══ Entries provided

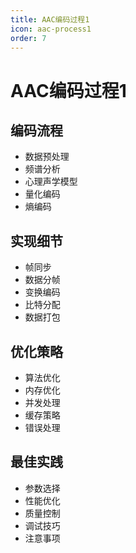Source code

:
 ```yaml
---
title: AAC编码过程1
icon: aac-process1
order: 7
---
```


# AAC编码过程1

## 编码流程
- 数据预处理
- 频谱分析
- 心理声学模型
- 量化编码
- 熵编码

## 实现细节
- 帧同步
- 数据分帧
- 变换编码
- 比特分配
- 数据打包

## 优化策略
- 算法优化
- 内存优化
- 并发处理
- 缓存策略
- 错误处理

## 最佳实践
- 参数选择
- 性能优化
- 质量控制
- 调试技巧
- 注意事项
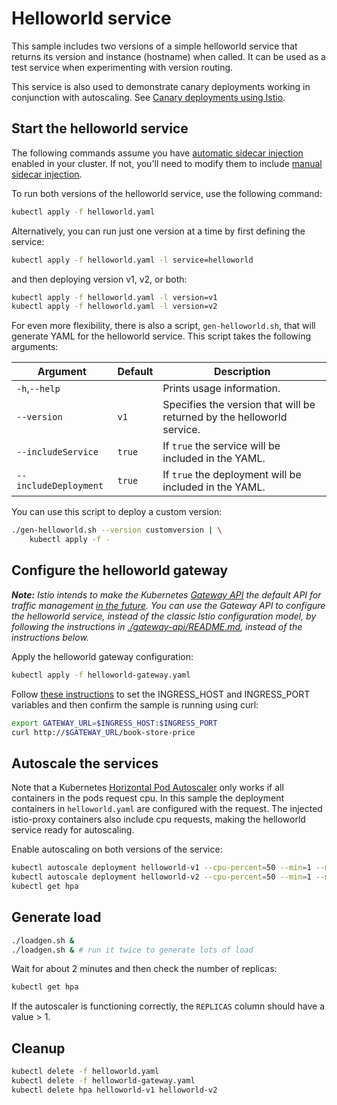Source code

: # Helloworld service

This sample includes two versions of a simple helloworld service that returns its version
and instance (hostname) when called.
It can be used as a test service when experimenting with version routing.

This service is also used to demonstrate canary deployments working in conjunction with autoscaling.
See [Canary deployments using Istio](https://istio.io/blog/2017/0.1-canary).

## Start the helloworld service

The following commands assume you have
[automatic sidecar injection](https://istio.io/docs/setup/additional-setup/sidecar-injection/#automatic-sidecar-injection)
enabled in your cluster.
If not, you'll need to modify them to include
[manual sidecar injection](https://istio.io/docs/setup/additional-setup/sidecar-injection/#manual-sidecar-injection).

To run both versions of the helloworld service, use the following command:

```bash
kubectl apply -f helloworld.yaml
```

Alternatively, you can run just one version at a time by first defining the service:

```bash
kubectl apply -f helloworld.yaml -l service=helloworld
```

and then deploying version v1, v2, or both:

```bash
kubectl apply -f helloworld.yaml -l version=v1
kubectl apply -f helloworld.yaml -l version=v2
```

For even more flexibility, there is also a script, `gen-helloworld.sh`, that will
generate YAML for the helloworld service. This script takes the following
arguments:

| Argument              | Default | Description                                                            |
|-----------------------|---------|------------------------------------------------------------------------|
| `-h`,`--help`         |         | Prints usage information.                                              |
| `--version`           | `v1`    | Specifies the version that will be returned by the helloworld service. |
| `--includeService`    | `true`  | If `true` the service will be included in the YAML.                    |
| `--includeDeployment` | `true`  | If `true` the deployment will be included in the YAML.                 |

You can use this script to deploy a custom version:

```bash
./gen-helloworld.sh --version customversion | \
    kubectl apply -f -
```

## Configure the helloworld gateway

*___Note:___ Istio intends to make the Kubernetes [Gateway API](https://gateway-api.sigs.k8s.io/) the default API for traffic management [in the future](https://istio.io/latest/blog/2022/gateway-api-beta/). You can use the Gateway API to configure the helloworld service, instead of the classic Istio configuration model, by following the instructions in [./gateway-api/README.md](gateway-api/README.md), instead of the instructions below.*

Apply the helloworld gateway configuration:

```bash
kubectl apply -f helloworld-gateway.yaml
```

Follow [these instructions](https://istio.io/docs/tasks/traffic-management/ingress/ingress-control/#determining-the-ingress-ip-and-ports)
to set the INGRESS_HOST and INGRESS_PORT variables and then confirm the sample is running using curl:

```bash
export GATEWAY_URL=$INGRESS_HOST:$INGRESS_PORT
curl http://$GATEWAY_URL/book-store-price
```

## Autoscale the services

Note that a Kubernetes [Horizontal Pod Autoscaler](https://kubernetes.io/docs/tasks/run-application/horizontal-pod-autoscale/)
only works if all containers in the pods request cpu. In this sample the deployment
containers in `helloworld.yaml` are configured with the request.
The injected istio-proxy containers also include cpu requests,
making the helloworld service ready for autoscaling.

Enable autoscaling on both versions of the service:

```bash
kubectl autoscale deployment helloworld-v1 --cpu-percent=50 --min=1 --max=10
kubectl autoscale deployment helloworld-v2 --cpu-percent=50 --min=1 --max=10
kubectl get hpa
```

## Generate load

```bash
./loadgen.sh &
./loadgen.sh & # run it twice to generate lots of load
```

Wait for about 2 minutes and then check the number of replicas:

```bash
kubectl get hpa
```

If the autoscaler is functioning correctly, the `REPLICAS` column should have a value > 1.

## Cleanup

```bash
kubectl delete -f helloworld.yaml
kubectl delete -f helloworld-gateway.yaml
kubectl delete hpa helloworld-v1 helloworld-v2
```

════

* **What you need to do**: What the answer needs is every line from the data above with "both" in it.

* **Expected answer**:
To run both versions of the helloworld service, use the following command:
and then deploying version v1, v2, or both:
Enable autoscaling on both versions of the service:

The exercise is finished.